HM Schooner Pickle is my second pob build, and I have decided to post a build log for a couple of reasons:

Looking through MSW as a first timer was a constant source of help and ideas, the Build logs, downloadable files, and topics on the help forum got me past many hiccoughs (& mistakes on my behalf) and got me to the end of HM Cutter Sherbourne with a model that, though I constantly wish I had done "that" different etc, I am proud of.

Secondly it has been mentioned by many people that lots of content has been lost since the "great crash" so hopefully my contribution could help fill the void - and though I am still very much a beginner, I will be  pointing out things that I do differently this time around - possibly helping other starters.

 

HM Schooner Pickle

On recieving the long awaited parcel (3 whole days) I curbed my instinct to get "stuck in" ,and as well as the obligatory examination of all the wonders enclosed (Brass turned carronades, copper plates et,al) I took the time to completely read the two manuals (far better than those included with Sherbourne)and look over the plans thoroughly. So far so good no unpleasant surprises.

First things first, I removed and cleaned up the edges of all nine frames & the Keel, and dry fitted them - no problems there.

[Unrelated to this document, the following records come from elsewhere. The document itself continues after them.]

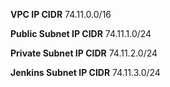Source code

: **VPC IP CIDR**
74.11.0.0/16

**Public Subnet IP CIDR**
74.11.1.0/24

**Private Subnet IP CIDR**
74.11.2.0/24

**Jenkins Subnet IP CIDR**
74.11.3.0/24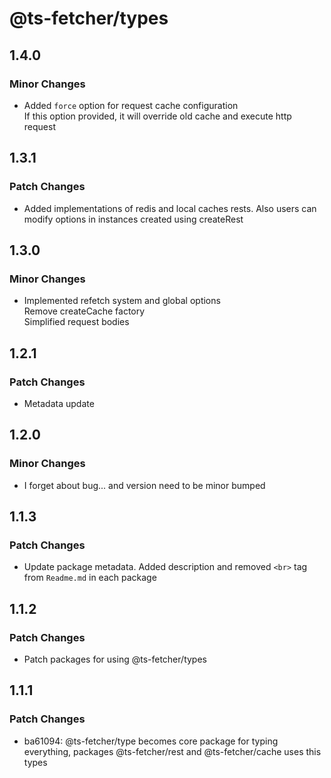 # @ts-fetcher/types

## 1.4.0

### Minor Changes

- Added `force` option for request cache configuration <br>
  If this option provided, it will override old cache and execute http request

## 1.3.1

### Patch Changes

- Added implementations of redis and local caches rests. Also users can modify options in instances created using createRest

## 1.3.0

### Minor Changes

- Implemented refetch system and global options <br>
  Remove createCache factory <br>
  Simplified request bodies

## 1.2.1

### Patch Changes

- Metadata update

## 1.2.0

### Minor Changes

- I forget about bug... and version need to be minor bumped

## 1.1.3

### Patch Changes

- Update package metadata. Added description and removed `<br>` tag from `Readme.md` in each package

## 1.1.2

### Patch Changes

- Patch packages for using @ts-fetcher/types

## 1.1.1

### Patch Changes

- ba61094: @ts-fetcher/type becomes core package for typing everything, packages @ts-fetcher/rest and @ts-fetcher/cache uses this types
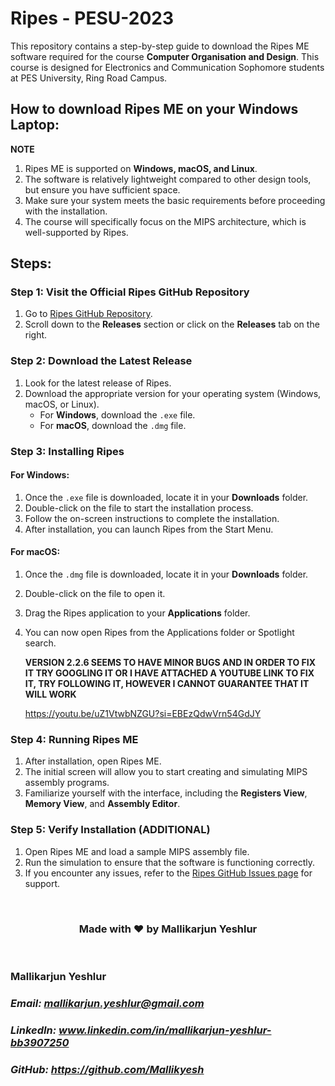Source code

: 
# Ripes - PESU-2023

This repository contains a step-by-step guide to download the Ripes ME software required for the course **Computer Organisation and Design**. This course is designed for Electronics and Communication Sophomore students at PES University, Ring Road Campus.

## How to download **Ripes ME** on your Windows Laptop:

**NOTE**

1. Ripes ME is supported on **Windows, macOS, and Linux**.
2. The software is relatively lightweight compared to other design tools, but ensure you have sufficient space.
3. Make sure your system meets the basic requirements before proceeding with the installation.
4. The course will specifically focus on the MIPS architecture, which is well-supported by Ripes.

## Steps:

### Step 1: Visit the Official Ripes GitHub Repository

1. Go to [Ripes GitHub Repository](https://github.com/mortbopet/Ripes).
2. Scroll down to the **Releases** section or click on the **Releases** tab on the right.

### Step 2: Download the Latest Release

1. Look for the latest release of Ripes. 
2. Download the appropriate version for your operating system (Windows, macOS, or Linux).
   - For **Windows**, download the `.exe` file.
   - For **macOS**, download the `.dmg` file.

### Step 3: Installing Ripes

#### For Windows:
1. Once the `.exe` file is downloaded, locate it in your **Downloads** folder.
2. Double-click on the file to start the installation process.
3. Follow the on-screen instructions to complete the installation.
4. After installation, you can launch Ripes from the Start Menu.

#### For macOS:
1. Once the `.dmg` file is downloaded, locate it in your **Downloads** folder.
2. Double-click on the file to open it.
3. Drag the Ripes application to your **Applications** folder.
4. You can now open Ripes from the Applications folder or Spotlight search.

   **VERSION 2.2.6 SEEMS TO HAVE MINOR BUGS AND IN ORDER TO FIX IT TRY GOOGLING IT OR I HAVE ATTACHED A YOUTUBE LINK TO FIX IT, TRY FOLLOWING IT, HOWEVER I CANNOT GUARANTEE THAT IT WILL WORK**

   https://youtu.be/uZ1VtwbNZGU?si=EBEzQdwVrn54GdJY


### Step 4: Running Ripes ME

1. After installation, open Ripes ME.
2. The initial screen will allow you to start creating and simulating MIPS assembly programs.
3. Familiarize yourself with the interface, including the **Registers View**, **Memory View**, and **Assembly Editor**.

### Step 5: Verify Installation (ADDITIONAL)

1. Open Ripes ME and load a sample MIPS assembly file.
2. Run the simulation to ensure that the software is functioning correctly.
3. If you encounter any issues, refer to the [Ripes GitHub Issues page](https://github.com/mortbopet/Ripes/issues) for support.

<br>

<h3 align="center"> Made with ❤️ by Mallikarjun Yeshlur </h3> 
<br/>

<h3> Mallikarjun Yeshlur </h3>

### *Email: mallikarjun.yeshlur@gmail.com*  <br/>
### *LinkedIn: www.linkedin.com/in/mallikarjun-yeshlur-bb3907250*  <br/>
### *GitHub: https://github.com/Mallikyesh*  <br/>
<br/>
<br/>
<br/>
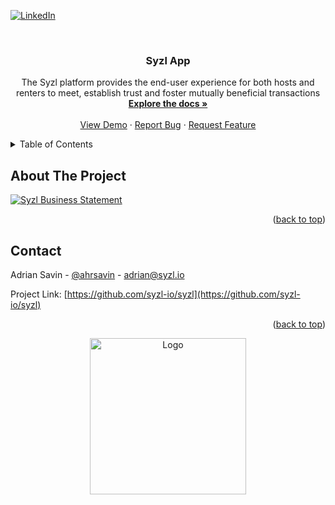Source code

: <div id="top"></div>
<!--
*** Thanks for checking out the Best-README-Template. If you have a suggestion
*** that would make this better, please fork the repo and create a pull request
*** or simply open an issue with the tag "enhancement".
*** Don't forget to give the project a star!
*** Thanks again! Now go create something AMAZING! :D
-->



<!-- PROJECT SHIELDS -->
<!--
*** I'm using markdown "reference style" links for readability.
*** Reference links are enclosed in brackets [ ] instead of parentheses ( ).
*** See the bottom of this document for the declaration of the reference variables
*** for contributors-url, forks-url, etc. This is an optional, concise syntax you may use.
*** https://www.markdownguide.org/basic-syntax/#reference-style-links
-->
<!-- [![Contributors][contributors-shield]][contributors-url] -->
<!-- [![Forks][forks-shield]][forks-url] -->
<!-- [![Stargazers][stars-shield]][stars-url] -->
<!-- [![Issues][issues-shield]][issues-url] -->
<!-- [![MIT License][license-shield]][license-url] -->
[![LinkedIn][linkedin-shield]][linkedin-url]



<br />
<div align="center">

<h3 align="center">Syzl App</h3>

  <p align="center">
    The Syzl platform provides the end-user experience for both hosts and renters to meet, establish trust and foster mutually beneficial transactions
    <br />
    <a href="https://github.com/syzl-io/syzl"><strong>Explore the docs »</strong></a>
    <br />
    <br />
    <a href="https://github.com/syzl-io/syzl">View Demo</a>
    ·
    <a href="https://github.com/syzl-io/syzl/issues">Report Bug</a>
    ·
    <a href="https://github.com/syzl-io/syzl/issues">Request Feature</a>
  </p>
</div>



<!-- TABLE OF CONTENTS -->
<details>
  <summary>Table of Contents</summary>
  <ol>
    <li>
      <a href="#about-the-project">About The Project</a>
    </li>
    <li><a href="#license">License</a></li>
    <li><a href="#contact">Contact</a></li>
    <li><a href="#acknowledgments">Acknowledgments</a></li>
  </ol>
</details>



<!-- ABOUT THE PROJECT -->
## About The Project

[![Syzl Business Statement][product-screenshot]](https://syzl.io)

<p align="right">(<a href="#top">back to top</a>)</p>




<!-- CONTACT -->
## Contact

Adrian Savin - [@ahrsavin](https://www.linkedin.com/in/ahrsavin/) - adrian@syzl.io

Project Link: [https://github.com/syzl-io/syzl](https://github.com/syzl-io/syzl)

<p align="right">(<a href="#top">back to top</a>)</p>

<div align="center">
  <a href="https://github.com/syzl-io/syzl">
    <img src="https://storage.googleapis.com/syzl-bucket-1/syzl-logo.svg" alt="Logo" width="250" height="250">
  </a>  
</div>

<!-- MARKDOWN LINKS & IMAGES -->
<!-- https://www.markdownguide.org/basic-syntax/#reference-style-links -->
[contributors-shield]: https://img.shields.io/github/contributors/syzl-io/syzl.svg?style=for-the-badge
[contributors-url]: https://github.com/syzl-io/syzl/graphs/contributors
[forks-shield]: https://img.shields.io/github/forks/syzl-io/syzl.svg?style=for-the-badge
[forks-url]: https://github.com/syzl-io/syzl/network/members
[stars-shield]: https://img.shields.io/github/stars/syzl-io/syzl.svg?style=for-the-badge
[stars-url]: https://github.com/syzl-io/syzl/stargazers
[issues-shield]: https://img.shields.io/github/issues/syzl-io/syzl.svg?style=for-the-badge
[issues-url]: https://github.com/syzl-io/syzl/issues
[license-shield]: https://img.shields.io/github/license/syzl-io/syzl.svg?style=for-the-badge
[license-url]: https://github.com/syzl-io/syzl/blob/master/LICENSE.txt
[linkedin-shield]: https://img.shields.io/badge/-LinkedIn-black.svg?style=for-the-badge&logo=linkedin&colorB=555
[linkedin-url]: https://www.linkedin.com/company/syzl
[product-screenshot]: https://storage.googleapis.com/syzl-bucket-1/SZL%20-%20Linkedin%20cover.png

Next step was to taper the keel from the bearding line to the stern, this was surprisingly easy to do with a chisel bladed hobby knife and sandpaper, continuously checking the measurements with a vernier - this is also not something mentioned in the Sherbourne manuals and plans and would make a world of difference.

 The next step is hopefully where I will simplify my efforts compared with Sherbourne: Being a newcomer I did not understand the importance of bevelling the bulkheads to follow the curve of the hull. The result was a first planked hull that needed  at least 4 hours with sandpaper and about  2lb's of filler, and even then the second planking was difficult due to very flimsy sections to attach to. Perseverance, and initial enthusiasm was all that got the second planking completed. With this in mind I am starting with a trick I believe will help (I am not sure after so many hours on the internet where this one was from, but whoever you were THANKS in advance) The idea is quite simple (once someone else has had it); to get a strong smooth first planking the bulkheads need to be bevelled to continue the shape of the hull, and give the greatest surface area to glue to, but the furthest outside point of the bulkhead needs to be kept to keep the hull lines correct. The idea is that you colour the edges of the bulkhead with something such as a black permanent marker, then start bevelling the bulkheads as per the kits instructions - or the guides on msw - but allways leaving some black showing from top to bottom on each bulkhead. I will let you all know how this went for me after the weekend - the boss requires heavy sanding to be done outside and it's rain till sunday!!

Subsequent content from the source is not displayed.